* What you will do:
In your copy of the data below, reproduce every entry exactly and omit the pictures.

[Dataset entries]
══════

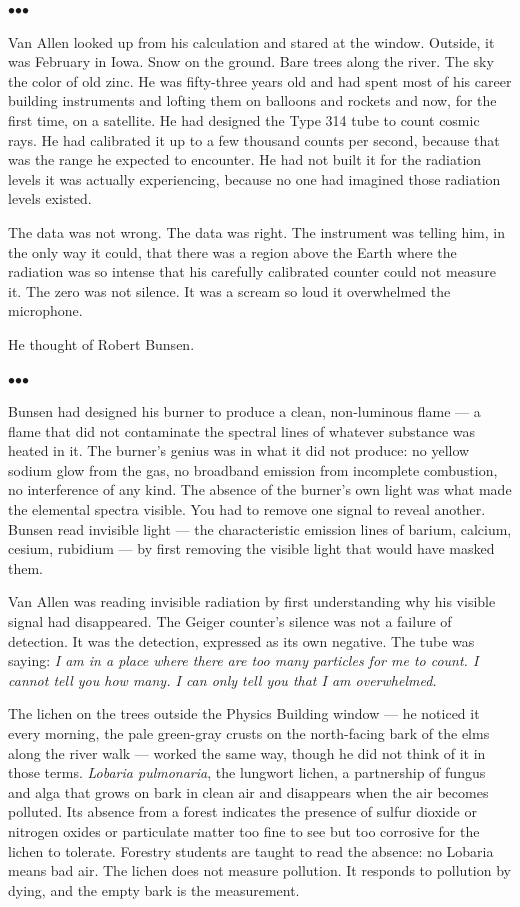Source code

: \documentclass[12pt, letterpaper]{article}
\begin{document}
\bigskip
\centerline{$\bullet$\quad$\bullet$\quad$\bullet$}
\bigskip

Van Allen looked up from his calculation and stared at the window. Outside, it was February in Iowa. Snow on the ground. Bare trees along the river. The sky the color of old zinc. He was fifty-three years old and had spent most of his career building instruments and lofting them on balloons and rockets and now, for the first time, on a satellite. He had designed the Type 314 tube to count cosmic rays. He had calibrated it up to a few thousand counts per second, because that was the range he expected to encounter. He had not built it for the radiation levels it was actually experiencing, because no one had imagined those radiation levels existed.

The data was not wrong. The data was right. The instrument was telling him, in the only way it could, that there was a region above the Earth where the radiation was so intense that his carefully calibrated counter could not measure it. The zero was not silence. It was a scream so loud it overwhelmed the microphone.

He thought of Robert Bunsen.

\bigskip
\centerline{$\bullet$\quad$\bullet$\quad$\bullet$}
\bigskip

Bunsen had designed his burner to produce a clean, non-luminous flame --- a flame that did not contaminate the spectral lines of whatever substance was heated in it. The burner's genius was in what it did not produce: no yellow sodium glow from the gas, no broadband emission from incomplete combustion, no interference of any kind. The absence of the burner's own light was what made the elemental spectra visible. You had to remove one signal to reveal another. Bunsen read invisible light --- the characteristic emission lines of barium, calcium, cesium, rubidium --- by first removing the visible light that would have masked them.

Van Allen was reading invisible radiation by first understanding why his visible signal had disappeared. The Geiger counter's silence was not a failure of detection. It was the detection, expressed as its own negative. The tube was saying: \textit{I am in a place where there are too many particles for me to count. I cannot tell you how many. I can only tell you that I am overwhelmed.}

The lichen on the trees outside the Physics Building window --- he noticed it every morning, the pale green-gray crusts on the north-facing bark of the elms along the river walk --- worked the same way, though he did not think of it in those terms. \textit{Lobaria pulmonaria}, the lungwort lichen, a partnership of fungus and alga that grows on bark in clean air and disappears when the air becomes polluted. Its absence from a forest indicates the presence of sulfur dioxide or nitrogen oxides or particulate matter too fine to see but too corrosive for the lichen to tolerate. Forestry students are taught to read the absence: no Lobaria means bad air. The lichen does not measure pollution. It responds to pollution by dying, and the empty bark is the measurement.
\end{document}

══════

* Solution to the problem:
Source code

: \documentclass[12pt, letterpaper]{article}
\begin{document}
\bigskip
\centerline{$\bullet$\quad$\bullet$\quad$\bullet$}
\bigskip

Van Allen looked up from his calculation and stared at the window. Outside, it was February in Iowa. Snow on the ground. Bare trees along the river. The sky the color of old zinc. He was fifty-three years old and had spent most of his career building instruments and lofting them on balloons and rockets and now, for the first time, on a satellite. He had designed the Type 314 tube to count cosmic rays. He had calibrated it up to a few thousand counts per second, because that was the range he expected to encounter. He had not built it for the radiation levels it was actually experiencing, because no one had imagined those radiation levels existed.

The data was not wrong. The data was right. The instrument was telling him, in the only way it could, that there was a region above the Earth where the radiation was so intense that his carefully calibrated counter could not measure it. The zero was not silence. It was a scream so loud it overwhelmed the microphone.

He thought of Robert Bunsen.

\bigskip
\centerline{$\bullet$\quad$\bullet$\quad$\bullet$}
\bigskip

Bunsen had designed his burner to produce a clean, non-luminous flame --- a flame that did not contaminate the spectral lines of whatever substance was heated in it. The burner's genius was in what it did not produce: no yellow sodium glow from the gas, no broadband emission from incomplete combustion, no interference of any kind. The absence of the burner's own light was what made the elemental spectra visible. You had to remove one signal to reveal another. Bunsen read invisible light --- the characteristic emission lines of barium, calcium, cesium, rubidium --- by first removing the visible light that would have masked them.

Van Allen was reading invisible radiation by first understanding why his visible signal had disappeared. The Geiger counter's silence was not a failure of detection. It was the detection, expressed as its own negative. The tube was saying: \textit{I am in a place where there are too many particles for me to count. I cannot tell you how many. I can only tell you that I am overwhelmed.}

The lichen on the trees outside the Physics Building window --- he noticed it every morning, the pale green-gray crusts on the north-facing bark of the elms along the river walk --- worked the same way, though he did not think of it in those terms. \textit{Lobaria pulmonaria}, the lungwort lichen, a partnership of fungus and alga that grows on bark in clean air and disappears when the air becomes polluted. Its absence from a forest indicates the presence of sulfur dioxide or nitrogen oxides or particulate matter too fine to see but too corrosive for the lichen to tolerate. Forestry students are taught to read the absence: no Lobaria means bad air. The lichen does not measure pollution. It responds to pollution by dying, and the empty bark is the measurement.
\end{document}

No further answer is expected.